**HOW TO COMPLETE THIS TASK:**
Print, from the listing below, the lines starting at the line containing "<new-filename>]\n' + description)" and ending at the line containing "# ComfyUI Enjoyer Roadmap 2024", exactly as they stand, and print nothing else.

**PROVIDED RECORDS:**

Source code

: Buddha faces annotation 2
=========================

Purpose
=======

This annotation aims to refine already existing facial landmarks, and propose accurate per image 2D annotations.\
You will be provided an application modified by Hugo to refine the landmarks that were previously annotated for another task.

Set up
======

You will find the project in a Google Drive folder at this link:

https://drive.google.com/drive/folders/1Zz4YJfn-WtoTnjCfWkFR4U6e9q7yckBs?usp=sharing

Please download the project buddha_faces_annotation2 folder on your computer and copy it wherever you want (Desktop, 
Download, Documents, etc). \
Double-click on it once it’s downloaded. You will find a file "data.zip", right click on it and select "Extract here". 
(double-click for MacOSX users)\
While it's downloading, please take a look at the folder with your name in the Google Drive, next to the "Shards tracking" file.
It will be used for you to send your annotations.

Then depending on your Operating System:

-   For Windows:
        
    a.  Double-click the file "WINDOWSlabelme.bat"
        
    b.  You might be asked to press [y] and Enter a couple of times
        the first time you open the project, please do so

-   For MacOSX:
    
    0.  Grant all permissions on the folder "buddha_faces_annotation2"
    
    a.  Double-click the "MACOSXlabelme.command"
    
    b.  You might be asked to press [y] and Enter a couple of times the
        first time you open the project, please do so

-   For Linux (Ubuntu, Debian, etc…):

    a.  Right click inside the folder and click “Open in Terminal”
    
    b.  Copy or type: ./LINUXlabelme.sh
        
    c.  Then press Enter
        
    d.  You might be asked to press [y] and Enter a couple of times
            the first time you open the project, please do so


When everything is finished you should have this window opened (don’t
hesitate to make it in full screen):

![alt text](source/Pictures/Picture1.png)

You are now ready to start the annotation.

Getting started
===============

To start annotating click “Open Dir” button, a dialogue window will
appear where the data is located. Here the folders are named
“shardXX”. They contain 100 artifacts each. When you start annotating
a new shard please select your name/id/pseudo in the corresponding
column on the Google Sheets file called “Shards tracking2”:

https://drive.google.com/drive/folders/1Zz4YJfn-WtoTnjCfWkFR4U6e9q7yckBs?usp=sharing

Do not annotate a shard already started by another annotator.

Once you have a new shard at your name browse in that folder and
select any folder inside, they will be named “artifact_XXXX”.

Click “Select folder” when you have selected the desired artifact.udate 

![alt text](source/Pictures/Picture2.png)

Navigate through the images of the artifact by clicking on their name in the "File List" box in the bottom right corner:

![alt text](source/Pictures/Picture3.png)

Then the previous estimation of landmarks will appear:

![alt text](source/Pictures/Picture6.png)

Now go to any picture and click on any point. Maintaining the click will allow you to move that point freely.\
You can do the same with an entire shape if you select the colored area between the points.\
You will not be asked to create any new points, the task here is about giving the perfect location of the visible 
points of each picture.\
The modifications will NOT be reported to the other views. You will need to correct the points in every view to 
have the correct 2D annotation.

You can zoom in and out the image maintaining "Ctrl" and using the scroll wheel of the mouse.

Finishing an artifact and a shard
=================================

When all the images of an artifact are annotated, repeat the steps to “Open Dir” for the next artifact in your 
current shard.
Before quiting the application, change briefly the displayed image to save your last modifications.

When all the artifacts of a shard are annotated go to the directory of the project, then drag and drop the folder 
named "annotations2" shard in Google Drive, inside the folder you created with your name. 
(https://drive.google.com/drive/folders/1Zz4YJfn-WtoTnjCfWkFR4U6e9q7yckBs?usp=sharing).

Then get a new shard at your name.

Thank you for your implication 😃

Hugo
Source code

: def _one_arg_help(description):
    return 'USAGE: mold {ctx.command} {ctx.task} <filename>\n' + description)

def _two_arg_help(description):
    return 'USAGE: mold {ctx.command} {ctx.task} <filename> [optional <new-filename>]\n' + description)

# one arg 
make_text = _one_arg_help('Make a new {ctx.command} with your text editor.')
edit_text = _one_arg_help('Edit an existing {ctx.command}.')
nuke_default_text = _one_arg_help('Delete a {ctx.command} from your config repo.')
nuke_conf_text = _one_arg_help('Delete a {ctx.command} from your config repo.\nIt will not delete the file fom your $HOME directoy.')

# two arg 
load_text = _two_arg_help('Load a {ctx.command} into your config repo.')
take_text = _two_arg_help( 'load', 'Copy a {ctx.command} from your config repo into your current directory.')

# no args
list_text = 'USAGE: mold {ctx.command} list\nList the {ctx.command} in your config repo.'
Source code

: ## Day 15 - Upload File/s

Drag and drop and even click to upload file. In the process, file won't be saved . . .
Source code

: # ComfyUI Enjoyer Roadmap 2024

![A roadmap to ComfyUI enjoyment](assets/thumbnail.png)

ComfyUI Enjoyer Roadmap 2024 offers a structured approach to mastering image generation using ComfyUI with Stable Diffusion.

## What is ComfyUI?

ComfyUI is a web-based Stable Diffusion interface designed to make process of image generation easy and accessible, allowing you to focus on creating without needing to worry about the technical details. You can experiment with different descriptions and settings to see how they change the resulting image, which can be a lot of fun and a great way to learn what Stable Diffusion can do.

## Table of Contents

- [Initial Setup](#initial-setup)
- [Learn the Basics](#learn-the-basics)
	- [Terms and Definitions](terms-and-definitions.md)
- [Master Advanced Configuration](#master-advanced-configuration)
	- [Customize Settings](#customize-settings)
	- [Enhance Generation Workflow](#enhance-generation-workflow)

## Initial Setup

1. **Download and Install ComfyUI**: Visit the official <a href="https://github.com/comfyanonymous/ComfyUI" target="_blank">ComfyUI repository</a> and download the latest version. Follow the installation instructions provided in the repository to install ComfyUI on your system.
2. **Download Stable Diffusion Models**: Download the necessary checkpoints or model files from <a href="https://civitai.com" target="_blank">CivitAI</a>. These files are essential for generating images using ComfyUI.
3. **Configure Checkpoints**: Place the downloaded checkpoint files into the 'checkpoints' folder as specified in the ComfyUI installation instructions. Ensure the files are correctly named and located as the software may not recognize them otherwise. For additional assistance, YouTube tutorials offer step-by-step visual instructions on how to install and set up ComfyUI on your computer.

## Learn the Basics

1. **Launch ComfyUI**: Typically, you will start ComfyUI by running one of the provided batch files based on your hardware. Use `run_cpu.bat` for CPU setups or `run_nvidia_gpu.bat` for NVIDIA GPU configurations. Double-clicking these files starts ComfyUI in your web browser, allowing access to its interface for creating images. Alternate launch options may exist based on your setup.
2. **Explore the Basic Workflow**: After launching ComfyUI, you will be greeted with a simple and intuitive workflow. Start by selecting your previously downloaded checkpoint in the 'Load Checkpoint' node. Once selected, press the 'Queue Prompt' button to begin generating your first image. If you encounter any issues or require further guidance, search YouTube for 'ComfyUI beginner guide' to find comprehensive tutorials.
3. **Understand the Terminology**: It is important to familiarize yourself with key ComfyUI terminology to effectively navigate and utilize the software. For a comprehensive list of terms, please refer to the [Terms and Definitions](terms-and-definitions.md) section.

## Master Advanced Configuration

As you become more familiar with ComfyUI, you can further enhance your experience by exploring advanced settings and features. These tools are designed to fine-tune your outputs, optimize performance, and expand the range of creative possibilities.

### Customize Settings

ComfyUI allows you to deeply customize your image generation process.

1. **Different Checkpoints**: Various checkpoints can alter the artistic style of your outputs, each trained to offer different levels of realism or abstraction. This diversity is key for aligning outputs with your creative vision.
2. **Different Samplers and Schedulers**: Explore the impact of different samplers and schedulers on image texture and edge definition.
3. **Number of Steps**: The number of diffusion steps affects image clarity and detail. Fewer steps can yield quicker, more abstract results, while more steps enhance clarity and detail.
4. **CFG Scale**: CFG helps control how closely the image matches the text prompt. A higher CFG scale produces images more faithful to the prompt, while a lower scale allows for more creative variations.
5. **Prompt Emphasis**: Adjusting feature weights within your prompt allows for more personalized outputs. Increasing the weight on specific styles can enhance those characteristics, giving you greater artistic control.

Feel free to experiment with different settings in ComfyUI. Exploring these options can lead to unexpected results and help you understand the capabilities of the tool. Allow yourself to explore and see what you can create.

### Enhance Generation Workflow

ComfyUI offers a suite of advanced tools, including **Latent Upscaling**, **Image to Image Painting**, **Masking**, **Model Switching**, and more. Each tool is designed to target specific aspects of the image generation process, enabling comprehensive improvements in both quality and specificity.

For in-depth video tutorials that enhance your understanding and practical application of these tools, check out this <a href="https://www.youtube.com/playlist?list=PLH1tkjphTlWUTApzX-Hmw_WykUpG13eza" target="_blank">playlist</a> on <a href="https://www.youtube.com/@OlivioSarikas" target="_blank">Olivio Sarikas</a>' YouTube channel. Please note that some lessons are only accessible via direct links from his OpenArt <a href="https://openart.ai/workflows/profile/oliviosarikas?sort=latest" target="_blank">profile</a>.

**ANSWER SPACE:**
    return 'USAGE: mold {ctx.command} {ctx.task} <filename> [optional <new-filename>]\n' + description)

# one arg 
make_text = _one_arg_help('Make a new {ctx.command} with your text editor.')
edit_text = _one_arg_help('Edit an existing {ctx.command}.')
nuke_default_text = _one_arg_help('Delete a {ctx.command} from your config repo.')
nuke_conf_text = _one_arg_help('Delete a {ctx.command} from your config repo.\nIt will not delete the file fom your $HOME directoy.')

# two arg 
load_text = _two_arg_help('Load a {ctx.command} into your config repo.')
take_text = _two_arg_help( 'load', 'Copy a {ctx.command} from your config repo into your current directory.')

# no args
list_text = 'USAGE: mold {ctx.command} list\nList the {ctx.command} in your config repo.'
Source code

: ## Day 15 - Upload File/s

Drag and drop and even click to upload file. In the process, file won't be saved . . .
Source code

: # ComfyUI Enjoyer Roadmap 2024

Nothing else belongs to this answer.